# Keine Macht den Spamthreads!



## maggus (27. April 2008)

Hallo Community!

Mich (und einige andere vielleicht auch) nerven sie. Spamthreads. Jeden Tag kommen mindestens 20 verschiedene neue "Bewerte die Klöten des Hundes der Tante von der Nachbarin des Users über dir"-Threads aus den Löchern angekrochen.

Spamthreads gehören in irgendeiner Weise zu jedem Forum, aber 2 oder 3 verschiedene reichen doch vollkommen aus. Wir brauchen nicht 100 neue Spamthreads pro Tag.

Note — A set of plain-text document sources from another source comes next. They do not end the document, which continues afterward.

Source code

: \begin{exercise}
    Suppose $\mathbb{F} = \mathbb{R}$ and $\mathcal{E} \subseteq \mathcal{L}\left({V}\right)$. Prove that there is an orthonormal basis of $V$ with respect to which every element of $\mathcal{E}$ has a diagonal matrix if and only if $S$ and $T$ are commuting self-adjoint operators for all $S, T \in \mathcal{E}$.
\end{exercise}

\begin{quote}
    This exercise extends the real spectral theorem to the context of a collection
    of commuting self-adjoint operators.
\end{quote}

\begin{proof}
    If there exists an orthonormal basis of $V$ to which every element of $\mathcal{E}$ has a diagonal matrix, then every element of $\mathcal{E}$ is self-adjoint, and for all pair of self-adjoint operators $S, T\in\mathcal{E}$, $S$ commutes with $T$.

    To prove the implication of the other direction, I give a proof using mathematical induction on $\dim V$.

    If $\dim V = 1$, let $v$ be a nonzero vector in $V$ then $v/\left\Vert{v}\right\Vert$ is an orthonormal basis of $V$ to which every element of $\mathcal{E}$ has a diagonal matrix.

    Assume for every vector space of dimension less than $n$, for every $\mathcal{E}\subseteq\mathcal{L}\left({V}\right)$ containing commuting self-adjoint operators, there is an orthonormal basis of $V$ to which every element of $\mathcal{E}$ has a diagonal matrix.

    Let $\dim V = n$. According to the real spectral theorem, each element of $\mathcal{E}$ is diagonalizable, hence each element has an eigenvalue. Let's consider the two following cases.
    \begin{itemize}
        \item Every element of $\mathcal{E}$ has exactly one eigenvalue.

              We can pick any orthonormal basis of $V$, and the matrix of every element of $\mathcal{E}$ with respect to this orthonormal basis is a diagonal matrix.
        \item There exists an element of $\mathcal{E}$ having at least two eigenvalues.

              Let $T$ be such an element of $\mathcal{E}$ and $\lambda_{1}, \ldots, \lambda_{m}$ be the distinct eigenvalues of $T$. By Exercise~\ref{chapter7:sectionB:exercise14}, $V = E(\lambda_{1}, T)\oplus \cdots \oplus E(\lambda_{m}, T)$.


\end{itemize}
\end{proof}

Deswegen müssen Spamthread-Reduktionsmaßnahmen ergriffen werden. Die Moderation macht das schon ganz gut, indem irgendwelche sinnlosen Threads gleich wieder geschlossen werden. Noch besser fände ich allerdings ein Unterforum in dem gespammt werden kann. Am besten noch mit Auto-Prune alle 7 Tage, dann verschwindet der Mist, der seine kurze Aktualität verlebt hat auch wieder schnell.

Und jetzt: Meinungen bitte 


			Dieser Inhalt steht nur eingeloggten Mitgliedern zur Verfügung.


----------



## Nevad (27. April 2008)

spam find ich gut!


----------



## Incontemtio (27. April 2008)

maggus schrieb:


> Und jetzt: Meinungen bitte
> 
> 
> Dieser Inhalt steht nur eingeloggten Mitgliedern zur Verfügung.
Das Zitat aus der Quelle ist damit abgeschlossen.